Wendy Forbes is the Home Ownership Programs assistant at Rural Development, Incorporated, (RDI) in Turners Falls, Massachusetts.



Education Makes a Difference

Education really does make a difference when it comes to pushing the envelope and achieving ever better home performance. Anne Perkins, RDI’s director of Home Ownership programs, was already building affordable homes that went beyond Energy Star in their energy efficiency when she attended the Northeast Sustainable Energy Association (NESEA) BuildingEnergy conference in Boston in 2006 and learned about Passive House (or Passivhaus) design. (See “First U.S. Retrofit to Passive House Standards,”
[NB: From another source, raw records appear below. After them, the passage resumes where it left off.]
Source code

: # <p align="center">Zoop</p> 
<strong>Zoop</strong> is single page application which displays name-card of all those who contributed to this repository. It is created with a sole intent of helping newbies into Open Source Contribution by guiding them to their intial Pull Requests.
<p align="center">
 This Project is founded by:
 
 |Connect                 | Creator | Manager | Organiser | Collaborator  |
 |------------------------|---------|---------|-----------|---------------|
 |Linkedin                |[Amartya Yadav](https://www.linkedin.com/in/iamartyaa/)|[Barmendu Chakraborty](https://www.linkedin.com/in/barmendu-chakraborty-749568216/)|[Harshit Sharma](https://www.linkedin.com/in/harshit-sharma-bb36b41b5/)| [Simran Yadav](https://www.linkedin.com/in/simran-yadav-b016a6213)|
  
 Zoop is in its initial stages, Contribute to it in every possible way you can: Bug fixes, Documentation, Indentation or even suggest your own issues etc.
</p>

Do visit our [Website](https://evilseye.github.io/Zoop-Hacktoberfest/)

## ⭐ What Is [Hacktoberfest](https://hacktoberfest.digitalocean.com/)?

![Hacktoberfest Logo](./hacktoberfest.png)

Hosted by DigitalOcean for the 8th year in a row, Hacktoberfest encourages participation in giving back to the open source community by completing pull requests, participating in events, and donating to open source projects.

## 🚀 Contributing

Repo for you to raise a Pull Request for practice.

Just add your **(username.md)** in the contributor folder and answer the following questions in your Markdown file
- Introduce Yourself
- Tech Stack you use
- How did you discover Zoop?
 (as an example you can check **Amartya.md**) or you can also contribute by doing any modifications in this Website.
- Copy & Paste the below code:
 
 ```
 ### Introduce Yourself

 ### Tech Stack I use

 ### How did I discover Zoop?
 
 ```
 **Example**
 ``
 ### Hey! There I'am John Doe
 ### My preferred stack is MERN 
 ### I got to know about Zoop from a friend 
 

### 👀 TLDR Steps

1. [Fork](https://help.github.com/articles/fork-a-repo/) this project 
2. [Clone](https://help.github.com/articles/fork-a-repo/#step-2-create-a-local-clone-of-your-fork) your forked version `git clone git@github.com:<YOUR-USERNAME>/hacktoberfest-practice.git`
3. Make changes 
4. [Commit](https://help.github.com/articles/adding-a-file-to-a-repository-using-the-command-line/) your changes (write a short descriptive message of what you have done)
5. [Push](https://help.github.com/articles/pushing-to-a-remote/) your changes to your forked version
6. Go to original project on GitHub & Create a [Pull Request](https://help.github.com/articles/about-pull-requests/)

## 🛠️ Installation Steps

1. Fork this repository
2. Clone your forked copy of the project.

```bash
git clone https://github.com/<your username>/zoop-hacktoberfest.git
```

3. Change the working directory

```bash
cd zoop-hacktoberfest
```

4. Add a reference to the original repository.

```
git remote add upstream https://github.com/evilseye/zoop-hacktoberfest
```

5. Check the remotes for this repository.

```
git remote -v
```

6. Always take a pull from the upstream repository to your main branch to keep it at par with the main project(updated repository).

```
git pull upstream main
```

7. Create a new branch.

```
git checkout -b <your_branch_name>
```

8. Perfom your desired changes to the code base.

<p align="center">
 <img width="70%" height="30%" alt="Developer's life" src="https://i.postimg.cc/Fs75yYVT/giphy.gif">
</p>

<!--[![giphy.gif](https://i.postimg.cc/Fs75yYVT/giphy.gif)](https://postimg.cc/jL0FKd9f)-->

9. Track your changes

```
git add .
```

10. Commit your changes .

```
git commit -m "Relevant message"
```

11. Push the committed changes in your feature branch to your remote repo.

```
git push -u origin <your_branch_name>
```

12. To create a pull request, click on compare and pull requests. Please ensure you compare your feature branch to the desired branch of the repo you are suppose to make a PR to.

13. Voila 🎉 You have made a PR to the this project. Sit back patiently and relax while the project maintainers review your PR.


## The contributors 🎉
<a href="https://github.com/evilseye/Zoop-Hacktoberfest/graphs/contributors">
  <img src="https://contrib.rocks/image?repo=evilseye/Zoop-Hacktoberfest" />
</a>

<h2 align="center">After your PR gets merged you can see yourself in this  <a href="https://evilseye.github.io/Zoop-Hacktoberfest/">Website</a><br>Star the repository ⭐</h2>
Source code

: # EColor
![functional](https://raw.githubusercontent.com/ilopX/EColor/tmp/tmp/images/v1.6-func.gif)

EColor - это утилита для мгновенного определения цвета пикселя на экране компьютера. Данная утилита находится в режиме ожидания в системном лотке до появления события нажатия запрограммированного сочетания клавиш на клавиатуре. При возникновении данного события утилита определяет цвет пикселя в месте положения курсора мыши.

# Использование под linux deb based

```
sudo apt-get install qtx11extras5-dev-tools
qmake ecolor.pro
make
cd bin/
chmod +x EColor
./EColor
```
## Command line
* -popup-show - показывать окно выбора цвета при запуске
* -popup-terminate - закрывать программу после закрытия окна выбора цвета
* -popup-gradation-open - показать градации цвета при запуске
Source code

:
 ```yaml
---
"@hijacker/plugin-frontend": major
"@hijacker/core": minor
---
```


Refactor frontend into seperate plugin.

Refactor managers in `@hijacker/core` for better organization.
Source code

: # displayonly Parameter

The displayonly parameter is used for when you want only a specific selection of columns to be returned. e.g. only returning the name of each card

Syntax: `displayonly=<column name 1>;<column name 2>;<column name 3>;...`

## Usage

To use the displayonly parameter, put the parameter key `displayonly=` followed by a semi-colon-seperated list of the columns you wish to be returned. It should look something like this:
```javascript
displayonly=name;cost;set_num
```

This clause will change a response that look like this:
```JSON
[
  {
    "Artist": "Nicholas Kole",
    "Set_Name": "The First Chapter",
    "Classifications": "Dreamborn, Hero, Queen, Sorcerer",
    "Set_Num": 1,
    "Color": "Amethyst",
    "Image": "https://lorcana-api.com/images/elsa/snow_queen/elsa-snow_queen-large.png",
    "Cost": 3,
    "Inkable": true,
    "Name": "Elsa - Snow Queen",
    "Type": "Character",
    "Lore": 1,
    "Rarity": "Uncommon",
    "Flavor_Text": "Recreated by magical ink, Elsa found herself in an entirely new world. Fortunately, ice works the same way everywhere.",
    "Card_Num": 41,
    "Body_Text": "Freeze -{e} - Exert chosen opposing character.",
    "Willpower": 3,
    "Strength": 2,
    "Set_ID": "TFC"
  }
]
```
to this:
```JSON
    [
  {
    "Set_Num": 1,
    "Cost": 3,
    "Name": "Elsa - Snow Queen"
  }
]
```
p. 25.) Architect Bill Austin of Austin Design in Colrain, Massachusetts had recently offered to design a home for RDI pro bono and had begun to do so.  While she was still at the conference, Anne ran into Robb Aldrich of Steven Winter Associates and excitedly discussed the idea of building a near net zero energy affordable home. Robb thought DOE’s Building America might want to be involved in such a project. Back in western Massachusetts, Anne called Bill and asked him if his design could be changed to a new near net zero energy plan. His response was enthusiastic, and they recruited others to be part of an integrated design team. The results were, first, the Colrain home and now the Wisdom Way Solar Village. NESEA’s next BuildingEnergy conference takes place in Boston, March 10–12, 2009. There are sure to be more ideas raised there than can be put into action.